Task to carry out: Begin at the line with "w.writerow(['filename', 'predicted_class'])" and return each line through the final one of the listing below, exactly as written.

Entries provided:
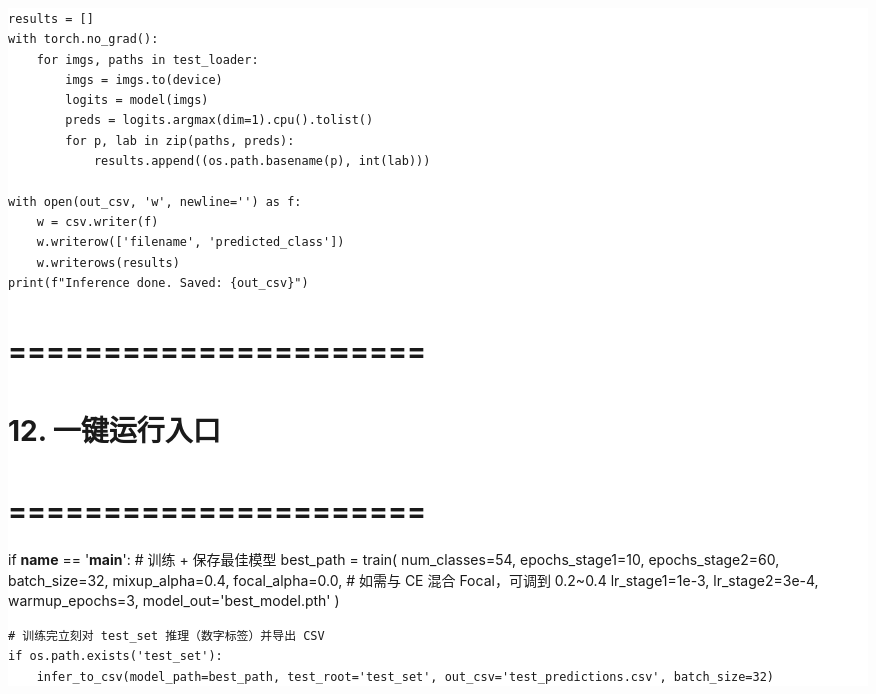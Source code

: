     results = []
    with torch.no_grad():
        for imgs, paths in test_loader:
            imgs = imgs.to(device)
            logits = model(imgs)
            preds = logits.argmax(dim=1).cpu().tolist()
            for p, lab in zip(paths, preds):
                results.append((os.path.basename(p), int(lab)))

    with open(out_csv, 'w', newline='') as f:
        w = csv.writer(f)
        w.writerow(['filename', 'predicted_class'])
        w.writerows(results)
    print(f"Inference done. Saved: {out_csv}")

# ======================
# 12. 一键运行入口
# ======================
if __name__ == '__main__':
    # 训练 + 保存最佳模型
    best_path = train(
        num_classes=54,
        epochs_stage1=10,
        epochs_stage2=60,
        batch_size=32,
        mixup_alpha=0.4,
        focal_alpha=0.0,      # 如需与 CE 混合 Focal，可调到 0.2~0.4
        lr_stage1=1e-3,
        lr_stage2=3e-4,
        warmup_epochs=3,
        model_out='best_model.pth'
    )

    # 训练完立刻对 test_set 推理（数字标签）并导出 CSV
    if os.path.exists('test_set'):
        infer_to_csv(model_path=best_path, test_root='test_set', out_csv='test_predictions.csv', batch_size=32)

Result:
        w.writerow(['filename', 'predicted_class'])
        w.writerows(results)
    print(f"Inference done. Saved: {out_csv}")

# ======================
# 12. 一键运行入口
# ======================
if __name__ == '__main__':
    # 训练 + 保存最佳模型
    best_path = train(
        num_classes=54,
        epochs_stage1=10,
        epochs_stage2=60,
        batch_size=32,
        mixup_alpha=0.4,
        focal_alpha=0.0,      # 如需与 CE 混合 Focal，可调到 0.2~0.4
        lr_stage1=1e-3,
        lr_stage2=3e-4,
        warmup_epochs=3,
        model_out='best_model.pth'
    )

    # 训练完立刻对 test_set 推理（数字标签）并导出 CSV
    if os.path.exists('test_set'):
        infer_to_csv(model_path=best_path, test_root='test_set', out_csv='test_predictions.csv', batch_size=32)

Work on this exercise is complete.